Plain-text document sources
*-*-*
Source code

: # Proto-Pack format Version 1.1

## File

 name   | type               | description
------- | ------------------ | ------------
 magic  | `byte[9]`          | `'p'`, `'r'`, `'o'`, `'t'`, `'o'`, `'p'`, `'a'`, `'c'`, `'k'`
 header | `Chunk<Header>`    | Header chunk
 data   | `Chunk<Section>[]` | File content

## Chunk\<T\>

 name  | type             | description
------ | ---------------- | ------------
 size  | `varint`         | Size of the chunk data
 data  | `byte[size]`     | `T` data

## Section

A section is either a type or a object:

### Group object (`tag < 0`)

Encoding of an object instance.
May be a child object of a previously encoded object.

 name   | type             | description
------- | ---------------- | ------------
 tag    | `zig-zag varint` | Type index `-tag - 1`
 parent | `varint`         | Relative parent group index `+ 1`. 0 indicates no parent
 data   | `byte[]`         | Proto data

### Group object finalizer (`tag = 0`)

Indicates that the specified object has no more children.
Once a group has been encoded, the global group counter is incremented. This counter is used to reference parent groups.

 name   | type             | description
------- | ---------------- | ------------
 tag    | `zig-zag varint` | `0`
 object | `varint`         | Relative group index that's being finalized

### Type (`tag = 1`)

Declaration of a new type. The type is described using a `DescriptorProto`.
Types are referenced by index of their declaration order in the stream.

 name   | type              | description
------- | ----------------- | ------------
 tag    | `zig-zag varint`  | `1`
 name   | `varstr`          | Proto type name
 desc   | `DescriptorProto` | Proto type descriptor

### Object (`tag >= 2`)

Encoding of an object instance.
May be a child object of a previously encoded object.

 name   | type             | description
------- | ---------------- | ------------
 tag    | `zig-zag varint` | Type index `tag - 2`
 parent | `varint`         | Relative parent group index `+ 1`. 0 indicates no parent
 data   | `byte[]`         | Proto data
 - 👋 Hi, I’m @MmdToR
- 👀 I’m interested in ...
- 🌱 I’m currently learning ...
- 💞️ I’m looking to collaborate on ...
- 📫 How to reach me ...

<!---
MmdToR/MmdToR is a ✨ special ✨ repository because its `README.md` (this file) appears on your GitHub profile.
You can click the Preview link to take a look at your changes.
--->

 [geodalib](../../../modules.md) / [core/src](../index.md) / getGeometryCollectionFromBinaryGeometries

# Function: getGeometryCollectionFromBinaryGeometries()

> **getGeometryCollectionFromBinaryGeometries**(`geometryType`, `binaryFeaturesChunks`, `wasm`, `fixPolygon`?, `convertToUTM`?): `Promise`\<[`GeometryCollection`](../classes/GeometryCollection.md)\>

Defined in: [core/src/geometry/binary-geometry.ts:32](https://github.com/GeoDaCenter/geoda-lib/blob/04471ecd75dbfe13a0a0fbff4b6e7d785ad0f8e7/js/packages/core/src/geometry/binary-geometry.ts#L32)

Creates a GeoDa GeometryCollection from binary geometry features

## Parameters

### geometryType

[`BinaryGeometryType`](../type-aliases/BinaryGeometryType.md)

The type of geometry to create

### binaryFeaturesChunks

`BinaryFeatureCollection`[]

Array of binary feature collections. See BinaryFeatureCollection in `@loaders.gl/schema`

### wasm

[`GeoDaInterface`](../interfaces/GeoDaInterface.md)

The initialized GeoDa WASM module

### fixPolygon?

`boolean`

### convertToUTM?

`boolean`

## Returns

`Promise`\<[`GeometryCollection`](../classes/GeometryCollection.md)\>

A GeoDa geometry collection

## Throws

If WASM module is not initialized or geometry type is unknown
*-*-*
Requirement → This calls for an exact transcription of every entry above.

Response area →
Source code

: # Proto-Pack format Version 1.1

## File

 name   | type               | description
------- | ------------------ | ------------
 magic  | `byte[9]`          | `'p'`, `'r'`, `'o'`, `'t'`, `'o'`, `'p'`, `'a'`, `'c'`, `'k'`
 header | `Chunk<Header>`    | Header chunk
 data   | `Chunk<Section>[]` | File content

## Chunk\<T\>

 name  | type             | description
------ | ---------------- | ------------
 size  | `varint`         | Size of the chunk data
 data  | `byte[size]`     | `T` data

## Section

A section is either a type or a object:

### Group object (`tag < 0`)

Encoding of an object instance.
May be a child object of a previously encoded object.

 name   | type             | description
------- | ---------------- | ------------
 tag    | `zig-zag varint` | Type index `-tag - 1`
 parent | `varint`         | Relative parent group index `+ 1`. 0 indicates no parent
 data   | `byte[]`         | Proto data

### Group object finalizer (`tag = 0`)

Indicates that the specified object has no more children.
Once a group has been encoded, the global group counter is incremented. This counter is used to reference parent groups.

 name   | type             | description
------- | ---------------- | ------------
 tag    | `zig-zag varint` | `0`
 object | `varint`         | Relative group index that's being finalized

### Type (`tag = 1`)

Declaration of a new type. The type is described using a `DescriptorProto`.
Types are referenced by index of their declaration order in the stream.

 name   | type              | description
------- | ----------------- | ------------
 tag    | `zig-zag varint`  | `1`
 name   | `varstr`          | Proto type name
 desc   | `DescriptorProto` | Proto type descriptor

### Object (`tag >= 2`)

Encoding of an object instance.
May be a child object of a previously encoded object.

 name   | type             | description
------- | ---------------- | ------------
 tag    | `zig-zag varint` | Type index `tag - 2`
 parent | `varint`         | Relative parent group index `+ 1`. 0 indicates no parent
 data   | `byte[]`         | Proto data
 - 👋 Hi, I’m @MmdToR
- 👀 I’m interested in ...
- 🌱 I’m currently learning ...
- 💞️ I’m looking to collaborate on ...
- 📫 How to reach me ...

<!---
MmdToR/MmdToR is a ✨ special ✨ repository because its `README.md` (this file) appears on your GitHub profile.
You can click the Preview link to take a look at your changes.
--->

 [geodalib](../../../modules.md) / [core/src](../index.md) / getGeometryCollectionFromBinaryGeometries

# Function: getGeometryCollectionFromBinaryGeometries()

> **getGeometryCollectionFromBinaryGeometries**(`geometryType`, `binaryFeaturesChunks`, `wasm`, `fixPolygon`?, `convertToUTM`?): `Promise`\<[`GeometryCollection`](../classes/GeometryCollection.md)\>

Defined in: [core/src/geometry/binary-geometry.ts:32](https://github.com/GeoDaCenter/geoda-lib/blob/04471ecd75dbfe13a0a0fbff4b6e7d785ad0f8e7/js/packages/core/src/geometry/binary-geometry.ts#L32)

Creates a GeoDa GeometryCollection from binary geometry features

## Parameters

### geometryType

[`BinaryGeometryType`](../type-aliases/BinaryGeometryType.md)

The type of geometry to create

### binaryFeaturesChunks

`BinaryFeatureCollection`[]

Array of binary feature collections. See BinaryFeatureCollection in `@loaders.gl/schema`

### wasm

[`GeoDaInterface`](../interfaces/GeoDaInterface.md)

The initialized GeoDa WASM module

### fixPolygon?

`boolean`

### convertToUTM?

`boolean`

## Returns

`Promise`\<[`GeometryCollection`](../classes/GeometryCollection.md)\>

A GeoDa geometry collection

## Throws

If WASM module is not initialized or geometry type is unknown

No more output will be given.